Mi auguro – ha detto Mancino in apertura del plenum – una ripresa della trattativa e un modo più moderato di reagire rispetto a una manovra che non riguarda solo i magistrati”. Secondo il vicepresidente del Csm, infatti, “la cosa migliore è ripristinare le regole del dialogo a partire dal Guardasigilli”. Per Mancino, inoltre, “autonomia e indipendenza della magistratura non dipendono dai livelli di remunerazione”.

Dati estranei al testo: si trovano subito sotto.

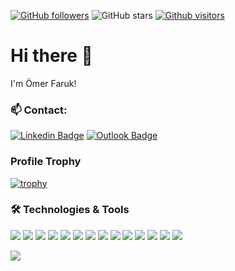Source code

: [![GitHub followers](https://img.shields.io/github/followers/ofarukkutluay?style=social)](https://github.com/ofarukkutluay?tab=followers)
![GitHub stars](https://img.shields.io/github/stars/ofarukkutluay?style=social)
[![Github visitors](https://visitor-badge.glitch.me/badge?page_id=ofarukkutluay.visitor-badge)](https://gitHub.com/ofarukkutluay/StrapDown.js/stargazers/)


# Hi there 👋
I'm Ömer Faruk!

### :mailbox: Contact:

[![Linkedin Badge](https://img.shields.io/badge/-LinkedIn-blue?style=flat-square&logo=Linkedin&logoColor=white&link=https://www.linkedin.com/in/ofarukkutluay/)](https://www.linkedin.com/in/ofarukkutluay/) [![Outlook Badge](https://img.shields.io/badge/email--000?style=social&logo=microsoft-outlook&logoColor=0078d4&link=mailto:ofarukkutluay@outlook.com)](mailto:ofarukkutluay@outlook.com)

### Profile Trophy

[![trophy](https://github-profile-trophy.vercel.app/?username=ofarukkutluay&theme=juicyfresh&row=1)](https://github.com/ryo-ma/github-profile-trophy)

  
### 🛠 Technologies & Tools 

<img src="https://img.shields.io/badge/C%23-black?style=for-the-badge&logo=c-sharp&logoColor=white"></img>
<img src="https://img.shields.io/badge/.NET-black?style=for-the-badge&logo=.net&logoColor=white"></img>
<img src="https://img.shields.io/badge/Java-black?style=for-the-badge&logo=java&logoColor=white"></img>
<img src="https://img.shields.io/badge/Spring-black?style=for-the-badge&logo=spring&logoColor=white"></img>
<img src="https://img.shields.io/badge/Angular-black?style=for-the-badge&logo=angular&logoColor=white"></img>
<img src="https://img.shields.io/badge/Microsoft_SQL_Server-black?style=for-the-badge&logo=microsoft-sql-server&logoColor=white"></img>
<img src="https://img.shields.io/badge/HTML5-black?style=for-the-badge&logo=html5&logoColor=white"></img>
<img src="https://img.shields.io/badge/CSS3-black?style=for-the-badge&logo=css3&logoColor=white"></img>
<img src="https://img.shields.io/badge/JavaScript-black?style=for-the-badge&logo=javascript&logoColor=F7DF1E"></img>
<img src="https://img.shields.io/badge/TypeScript-black?style=for-the-badge&logo=typescript&logoColor=white"></img>
<img src="https://img.shields.io/badge/Bootstrap-black?style=for-the-badge&logo=bootstrap&logoColor=white"></img>
<img src="https://img.shields.io/badge/jQuery-black?style=for-the-badge&logo=jquery&logoColor=white"></img>
<img src="https://img.shields.io/badge/React-black?style=for-the-badge&logo=react&logoColor=61DAFB"></img>
<img src="https://img.shields.io/badge/GitHub-black?style=for-the-badge&logo=github&logoColor=white"></img>



  <p>
  <img src="https://github-readme-stats.vercel.app/api/top-langs/?username=ofarukkutluay&layout=compact&show_icons=true&theme=light">
  </p>

</p>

Di fronte a un provvedimento d’urgenza – ha detto Mancino proseguendo nel suo intervento – la reazione può essere esplosiva o più meditata: la sensazione è che ci sia stata una reazione che poteva essere attenuata da un confronto, sempre necessario, tra una categoria, quella dei magistrati, con l’uso della prudenza, e il Governo, soprattutto il ministro della Giustizia”.
Secondo il vicepresidente del Csm, quindi, “la cosa migliore è ripristinare le regole del dialogo, a partire dal ministro Guardasigilli”. Lo sciopero, ha detto ancora Mancino “è un diritto e nessuno può comprimerlo, ma serve prudenza. Non posso dire di aderire, non sono un magistrato, ci sono preoccupazioni e perplessità, ma servono prudenza e accortezza”. Del resto, “l’autonomia e l’indipendenza delle toghe non dipendono dai livelli di remunerazione: è sbagliato – ha proseguito Mancino – dire che se questo è basso l’autonomia non c’è, mentre se è alto sì. Il magistrato – ha rilevato – è una figura professionale ancora al centro dell’attenzione e di assoluto prestigio.
L’accenno all’autonomia e all’indipendenza, rapportate al trattamento economico, è male usato”.
Mancino ha poi concluso sottolineando che “i giovani magistrati pagano maggiormente” rispetto ai colleghi più anziani a livello economico, ma con questa manovra, in un periodo di “crisi grave che ancora non ha raggiunto i livelli più preoccupanti” è il “ceto medio-basso colpito quasi in via prioritaria”, mentre “il ceto medio-alto è esente”.